#### [Brief]
For the data that follows, state how many lines hold the string "into", giving the number by itself.

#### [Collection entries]
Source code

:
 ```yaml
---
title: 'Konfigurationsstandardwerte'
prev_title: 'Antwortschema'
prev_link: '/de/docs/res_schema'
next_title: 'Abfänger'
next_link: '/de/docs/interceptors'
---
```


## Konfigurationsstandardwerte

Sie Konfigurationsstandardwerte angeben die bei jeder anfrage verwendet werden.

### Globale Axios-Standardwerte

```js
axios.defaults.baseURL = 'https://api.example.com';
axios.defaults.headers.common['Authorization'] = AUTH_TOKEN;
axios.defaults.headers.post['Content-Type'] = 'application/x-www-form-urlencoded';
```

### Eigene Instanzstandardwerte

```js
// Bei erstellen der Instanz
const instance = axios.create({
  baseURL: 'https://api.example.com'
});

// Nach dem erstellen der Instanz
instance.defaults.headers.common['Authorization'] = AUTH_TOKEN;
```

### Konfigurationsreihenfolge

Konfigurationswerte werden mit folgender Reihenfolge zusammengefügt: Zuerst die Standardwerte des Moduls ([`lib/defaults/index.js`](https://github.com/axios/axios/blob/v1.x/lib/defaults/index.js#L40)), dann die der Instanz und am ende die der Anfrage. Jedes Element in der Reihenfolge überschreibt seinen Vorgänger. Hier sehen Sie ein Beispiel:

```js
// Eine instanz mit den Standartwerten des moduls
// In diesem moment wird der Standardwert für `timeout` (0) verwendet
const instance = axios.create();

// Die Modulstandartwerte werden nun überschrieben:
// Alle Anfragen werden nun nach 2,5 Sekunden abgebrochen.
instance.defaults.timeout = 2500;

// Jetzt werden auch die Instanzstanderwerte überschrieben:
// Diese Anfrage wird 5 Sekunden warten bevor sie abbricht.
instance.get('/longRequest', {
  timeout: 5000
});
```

---

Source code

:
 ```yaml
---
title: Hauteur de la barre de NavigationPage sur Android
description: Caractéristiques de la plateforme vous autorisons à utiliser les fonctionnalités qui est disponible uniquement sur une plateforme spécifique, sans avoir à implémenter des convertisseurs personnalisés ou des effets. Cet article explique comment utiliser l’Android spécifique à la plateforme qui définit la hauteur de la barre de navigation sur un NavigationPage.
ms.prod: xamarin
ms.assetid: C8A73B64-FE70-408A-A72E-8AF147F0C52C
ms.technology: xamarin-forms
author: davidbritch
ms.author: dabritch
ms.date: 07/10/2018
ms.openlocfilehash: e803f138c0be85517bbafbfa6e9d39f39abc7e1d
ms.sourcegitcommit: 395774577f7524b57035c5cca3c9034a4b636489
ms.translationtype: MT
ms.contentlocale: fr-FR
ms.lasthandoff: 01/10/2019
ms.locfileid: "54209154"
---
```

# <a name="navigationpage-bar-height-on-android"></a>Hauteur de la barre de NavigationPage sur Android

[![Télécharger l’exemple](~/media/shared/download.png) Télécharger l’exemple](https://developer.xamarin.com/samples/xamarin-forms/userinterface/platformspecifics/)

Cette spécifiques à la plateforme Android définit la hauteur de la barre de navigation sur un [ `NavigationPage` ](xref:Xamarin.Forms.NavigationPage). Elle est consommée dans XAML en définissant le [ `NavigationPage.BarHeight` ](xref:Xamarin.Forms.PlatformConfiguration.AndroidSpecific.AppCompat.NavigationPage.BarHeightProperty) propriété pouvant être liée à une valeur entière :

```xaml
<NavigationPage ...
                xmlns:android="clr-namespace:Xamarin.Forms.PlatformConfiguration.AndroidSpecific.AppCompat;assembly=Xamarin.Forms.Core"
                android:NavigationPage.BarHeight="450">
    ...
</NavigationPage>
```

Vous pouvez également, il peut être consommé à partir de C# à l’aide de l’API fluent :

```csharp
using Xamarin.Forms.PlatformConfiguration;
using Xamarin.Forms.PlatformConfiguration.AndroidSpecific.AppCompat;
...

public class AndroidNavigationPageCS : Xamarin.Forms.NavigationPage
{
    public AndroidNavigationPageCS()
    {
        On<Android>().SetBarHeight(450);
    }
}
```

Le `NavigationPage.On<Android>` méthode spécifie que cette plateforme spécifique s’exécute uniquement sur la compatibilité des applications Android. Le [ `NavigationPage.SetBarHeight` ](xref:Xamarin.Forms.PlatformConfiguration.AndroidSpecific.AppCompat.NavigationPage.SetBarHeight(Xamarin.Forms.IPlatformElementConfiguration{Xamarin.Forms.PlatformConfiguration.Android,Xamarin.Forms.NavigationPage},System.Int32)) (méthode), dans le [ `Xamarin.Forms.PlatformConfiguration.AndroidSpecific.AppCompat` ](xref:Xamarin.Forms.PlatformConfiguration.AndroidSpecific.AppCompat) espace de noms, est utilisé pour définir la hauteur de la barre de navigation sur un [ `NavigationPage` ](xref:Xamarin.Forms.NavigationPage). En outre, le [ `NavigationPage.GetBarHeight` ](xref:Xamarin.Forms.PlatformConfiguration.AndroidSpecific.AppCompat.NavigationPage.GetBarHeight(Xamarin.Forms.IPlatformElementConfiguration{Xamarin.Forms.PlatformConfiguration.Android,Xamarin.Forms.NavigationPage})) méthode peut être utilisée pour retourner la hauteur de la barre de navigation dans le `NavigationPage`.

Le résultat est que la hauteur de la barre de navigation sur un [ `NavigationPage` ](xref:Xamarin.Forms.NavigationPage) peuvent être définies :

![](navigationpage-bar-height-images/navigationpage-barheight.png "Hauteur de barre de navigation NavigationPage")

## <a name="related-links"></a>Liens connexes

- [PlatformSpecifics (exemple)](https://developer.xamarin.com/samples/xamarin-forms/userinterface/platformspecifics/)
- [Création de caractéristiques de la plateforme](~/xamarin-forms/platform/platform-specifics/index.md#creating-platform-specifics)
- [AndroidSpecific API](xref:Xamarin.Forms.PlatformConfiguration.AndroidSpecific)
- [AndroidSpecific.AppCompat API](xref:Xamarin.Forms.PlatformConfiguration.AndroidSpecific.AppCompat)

* * *

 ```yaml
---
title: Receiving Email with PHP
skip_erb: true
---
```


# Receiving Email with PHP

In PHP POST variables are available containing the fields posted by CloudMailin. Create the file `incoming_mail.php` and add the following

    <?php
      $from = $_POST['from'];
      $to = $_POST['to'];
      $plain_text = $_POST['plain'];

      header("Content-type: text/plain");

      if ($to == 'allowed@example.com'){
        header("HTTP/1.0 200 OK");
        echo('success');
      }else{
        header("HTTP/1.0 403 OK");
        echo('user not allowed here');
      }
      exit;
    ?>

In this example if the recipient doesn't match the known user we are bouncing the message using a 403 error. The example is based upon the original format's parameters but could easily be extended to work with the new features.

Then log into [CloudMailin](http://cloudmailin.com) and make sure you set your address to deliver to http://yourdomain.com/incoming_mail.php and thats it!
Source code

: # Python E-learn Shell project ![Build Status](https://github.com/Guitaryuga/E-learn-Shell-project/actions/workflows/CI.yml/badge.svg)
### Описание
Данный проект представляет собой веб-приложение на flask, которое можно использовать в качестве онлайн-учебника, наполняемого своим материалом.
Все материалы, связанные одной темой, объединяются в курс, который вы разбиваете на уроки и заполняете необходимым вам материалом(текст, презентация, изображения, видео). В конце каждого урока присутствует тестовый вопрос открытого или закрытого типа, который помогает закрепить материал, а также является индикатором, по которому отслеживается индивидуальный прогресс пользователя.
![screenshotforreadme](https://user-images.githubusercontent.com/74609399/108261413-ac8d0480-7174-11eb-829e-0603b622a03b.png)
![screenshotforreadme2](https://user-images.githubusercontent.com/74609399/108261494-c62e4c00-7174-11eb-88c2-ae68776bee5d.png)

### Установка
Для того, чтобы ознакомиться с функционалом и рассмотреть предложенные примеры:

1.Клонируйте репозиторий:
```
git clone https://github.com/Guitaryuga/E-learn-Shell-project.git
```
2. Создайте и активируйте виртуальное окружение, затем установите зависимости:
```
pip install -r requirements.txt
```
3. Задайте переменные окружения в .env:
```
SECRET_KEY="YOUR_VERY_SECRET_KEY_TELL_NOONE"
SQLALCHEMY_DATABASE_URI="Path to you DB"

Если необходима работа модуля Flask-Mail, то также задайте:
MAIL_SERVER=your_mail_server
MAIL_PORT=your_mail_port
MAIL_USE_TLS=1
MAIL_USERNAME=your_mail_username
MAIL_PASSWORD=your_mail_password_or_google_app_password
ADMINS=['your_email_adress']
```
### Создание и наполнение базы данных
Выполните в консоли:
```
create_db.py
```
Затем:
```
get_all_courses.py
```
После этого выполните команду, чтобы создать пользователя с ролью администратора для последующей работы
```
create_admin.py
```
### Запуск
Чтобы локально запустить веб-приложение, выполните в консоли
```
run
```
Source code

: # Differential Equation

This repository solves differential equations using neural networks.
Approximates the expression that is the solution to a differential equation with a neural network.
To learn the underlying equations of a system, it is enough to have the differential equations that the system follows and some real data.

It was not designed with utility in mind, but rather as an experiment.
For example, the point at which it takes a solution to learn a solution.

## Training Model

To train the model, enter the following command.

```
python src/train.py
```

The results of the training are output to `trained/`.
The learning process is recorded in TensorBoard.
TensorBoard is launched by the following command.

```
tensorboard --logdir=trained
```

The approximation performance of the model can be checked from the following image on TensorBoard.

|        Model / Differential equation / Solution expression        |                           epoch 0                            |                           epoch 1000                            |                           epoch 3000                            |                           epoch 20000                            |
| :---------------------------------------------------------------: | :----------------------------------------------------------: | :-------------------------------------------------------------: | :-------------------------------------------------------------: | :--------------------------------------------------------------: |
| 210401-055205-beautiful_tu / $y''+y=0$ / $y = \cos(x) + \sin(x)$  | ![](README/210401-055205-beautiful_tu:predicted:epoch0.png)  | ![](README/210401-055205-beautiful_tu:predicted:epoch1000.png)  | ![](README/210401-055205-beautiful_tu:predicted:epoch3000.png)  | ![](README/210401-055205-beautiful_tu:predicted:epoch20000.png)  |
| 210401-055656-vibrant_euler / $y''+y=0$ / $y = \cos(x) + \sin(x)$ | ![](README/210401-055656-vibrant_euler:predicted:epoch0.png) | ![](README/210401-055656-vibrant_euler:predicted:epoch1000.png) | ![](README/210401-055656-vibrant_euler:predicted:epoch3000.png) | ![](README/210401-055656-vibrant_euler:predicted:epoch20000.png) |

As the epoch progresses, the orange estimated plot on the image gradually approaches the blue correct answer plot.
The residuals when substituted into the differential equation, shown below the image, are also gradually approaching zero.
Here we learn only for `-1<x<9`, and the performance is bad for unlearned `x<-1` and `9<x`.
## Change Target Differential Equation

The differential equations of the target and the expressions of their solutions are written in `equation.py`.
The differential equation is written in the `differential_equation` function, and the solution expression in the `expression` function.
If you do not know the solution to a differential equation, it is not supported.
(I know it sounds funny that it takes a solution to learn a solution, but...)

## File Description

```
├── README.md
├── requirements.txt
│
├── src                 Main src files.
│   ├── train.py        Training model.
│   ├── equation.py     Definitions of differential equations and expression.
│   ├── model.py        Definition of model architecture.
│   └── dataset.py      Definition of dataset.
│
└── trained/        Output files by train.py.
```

#### [Response below]
2